SUPPLIED RECORDS =
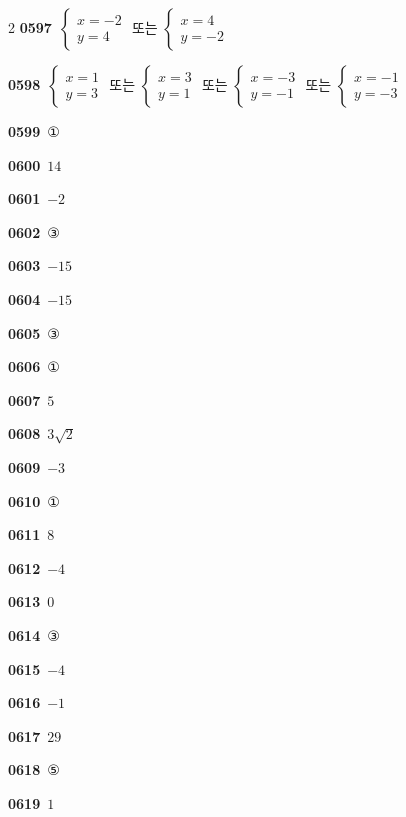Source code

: \documentclass[10pt,a4paper]{article}
\begin{document}
\begin{multicols}{2}
\noindent\textbf{0597}\ $\begin{cases} x=-2 \\ y=4 \end{cases}$ 또는 $\begin{cases} x=4 \\ y=-2 \end{cases}$\par
\noindent\textbf{0598}\ $\begin{cases} x=1 \\ y=3 \end{cases}$ 또는 $\begin{cases} x=3 \\ y=1 \end{cases}$ 또는 $\begin{cases} x=-3 \\ y=-1 \end{cases}$ 또는 $\begin{cases} x=-1 \\ y=-3 \end{cases}$\par
\noindent\textbf{0599}\ ①\par
\noindent\textbf{0600}\ $14$\par
\noindent\textbf{0601}\ $-2$\par
\noindent\textbf{0602}\ ③\par
\noindent\textbf{0603}\ $-15$\par
\noindent\textbf{0604}\ $-15$\par
\noindent\textbf{0605}\ ③\par
\noindent\textbf{0606}\ ①\par
\noindent\textbf{0607}\ $5$\par
\noindent\textbf{0608}\ $3\sqrt{2}$\par
\noindent\textbf{0609}\ $-3$\par
\noindent\textbf{0610}\ ①\par
\noindent\textbf{0611}\ $8$\par
\noindent\textbf{0612}\ $-4$\par
\noindent\textbf{0613}\ $0$\par
\noindent\textbf{0614}\ ③\par
\noindent\textbf{0615}\ $-4$\par
\noindent\textbf{0616}\ $-1$\par
\noindent\textbf{0617}\ $29$\par
\noindent\textbf{0618}\ ⑤\par
\noindent\textbf{0619}\ $1$\par

\end{multicols}
\end{document}
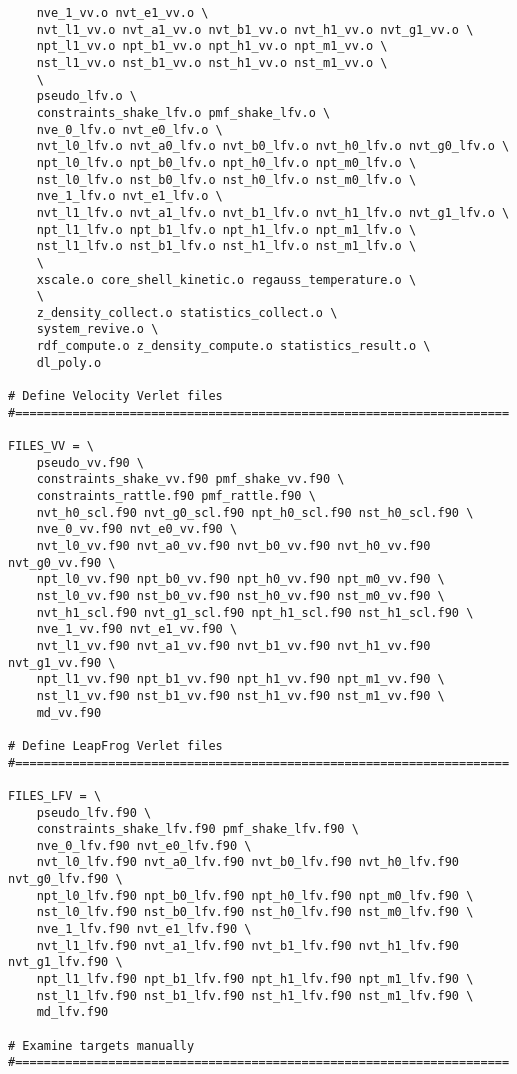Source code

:\begin{verbatim}
	nve_1_vv.o nvt_e1_vv.o \
	nvt_l1_vv.o nvt_a1_vv.o nvt_b1_vv.o nvt_h1_vv.o nvt_g1_vv.o \
	npt_l1_vv.o npt_b1_vv.o npt_h1_vv.o npt_m1_vv.o \
	nst_l1_vv.o nst_b1_vv.o nst_h1_vv.o nst_m1_vv.o \
	\
	pseudo_lfv.o \
	constraints_shake_lfv.o pmf_shake_lfv.o \
	nve_0_lfv.o nvt_e0_lfv.o \
	nvt_l0_lfv.o nvt_a0_lfv.o nvt_b0_lfv.o nvt_h0_lfv.o nvt_g0_lfv.o \
	npt_l0_lfv.o npt_b0_lfv.o npt_h0_lfv.o npt_m0_lfv.o \
	nst_l0_lfv.o nst_b0_lfv.o nst_h0_lfv.o nst_m0_lfv.o \
	nve_1_lfv.o nvt_e1_lfv.o \
	nvt_l1_lfv.o nvt_a1_lfv.o nvt_b1_lfv.o nvt_h1_lfv.o nvt_g1_lfv.o \
	npt_l1_lfv.o npt_b1_lfv.o npt_h1_lfv.o npt_m1_lfv.o \
	nst_l1_lfv.o nst_b1_lfv.o nst_h1_lfv.o nst_m1_lfv.o \
	\
	xscale.o core_shell_kinetic.o regauss_temperature.o \
	\
	z_density_collect.o statistics_collect.o \
	system_revive.o \
	rdf_compute.o z_density_compute.o statistics_result.o \
	dl_poly.o

# Define Velocity Verlet files
#=====================================================================

FILES_VV = \
	pseudo_vv.f90 \
	constraints_shake_vv.f90 pmf_shake_vv.f90 \
	constraints_rattle.f90 pmf_rattle.f90 \
	nvt_h0_scl.f90 nvt_g0_scl.f90 npt_h0_scl.f90 nst_h0_scl.f90 \
	nve_0_vv.f90 nvt_e0_vv.f90 \
	nvt_l0_vv.f90 nvt_a0_vv.f90 nvt_b0_vv.f90 nvt_h0_vv.f90 nvt_g0_vv.f90 \
	npt_l0_vv.f90 npt_b0_vv.f90 npt_h0_vv.f90 npt_m0_vv.f90 \
	nst_l0_vv.f90 nst_b0_vv.f90 nst_h0_vv.f90 nst_m0_vv.f90 \
	nvt_h1_scl.f90 nvt_g1_scl.f90 npt_h1_scl.f90 nst_h1_scl.f90 \
	nve_1_vv.f90 nvt_e1_vv.f90 \
	nvt_l1_vv.f90 nvt_a1_vv.f90 nvt_b1_vv.f90 nvt_h1_vv.f90 nvt_g1_vv.f90 \
	npt_l1_vv.f90 npt_b1_vv.f90 npt_h1_vv.f90 npt_m1_vv.f90 \
	nst_l1_vv.f90 nst_b1_vv.f90 nst_h1_vv.f90 nst_m1_vv.f90 \
	md_vv.f90

# Define LeapFrog Verlet files
#=====================================================================

FILES_LFV = \
	pseudo_lfv.f90 \
	constraints_shake_lfv.f90 pmf_shake_lfv.f90 \
	nve_0_lfv.f90 nvt_e0_lfv.f90 \
	nvt_l0_lfv.f90 nvt_a0_lfv.f90 nvt_b0_lfv.f90 nvt_h0_lfv.f90 nvt_g0_lfv.f90 \
	npt_l0_lfv.f90 npt_b0_lfv.f90 npt_h0_lfv.f90 npt_m0_lfv.f90 \
	nst_l0_lfv.f90 nst_b0_lfv.f90 nst_h0_lfv.f90 nst_m0_lfv.f90 \
	nve_1_lfv.f90 nvt_e1_lfv.f90 \
	nvt_l1_lfv.f90 nvt_a1_lfv.f90 nvt_b1_lfv.f90 nvt_h1_lfv.f90 nvt_g1_lfv.f90 \
	npt_l1_lfv.f90 npt_b1_lfv.f90 npt_h1_lfv.f90 npt_m1_lfv.f90 \
	nst_l1_lfv.f90 nst_b1_lfv.f90 nst_h1_lfv.f90 nst_m1_lfv.f90 \
	md_lfv.f90

# Examine targets manually
#=====================================================================


\end{verbatim}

BRIEF =
In the listing above, find each line with "Define" and copy it.

SOLUTION TO THE EXERCISE =
# Define Velocity Verlet files
# Define LeapFrog Verlet files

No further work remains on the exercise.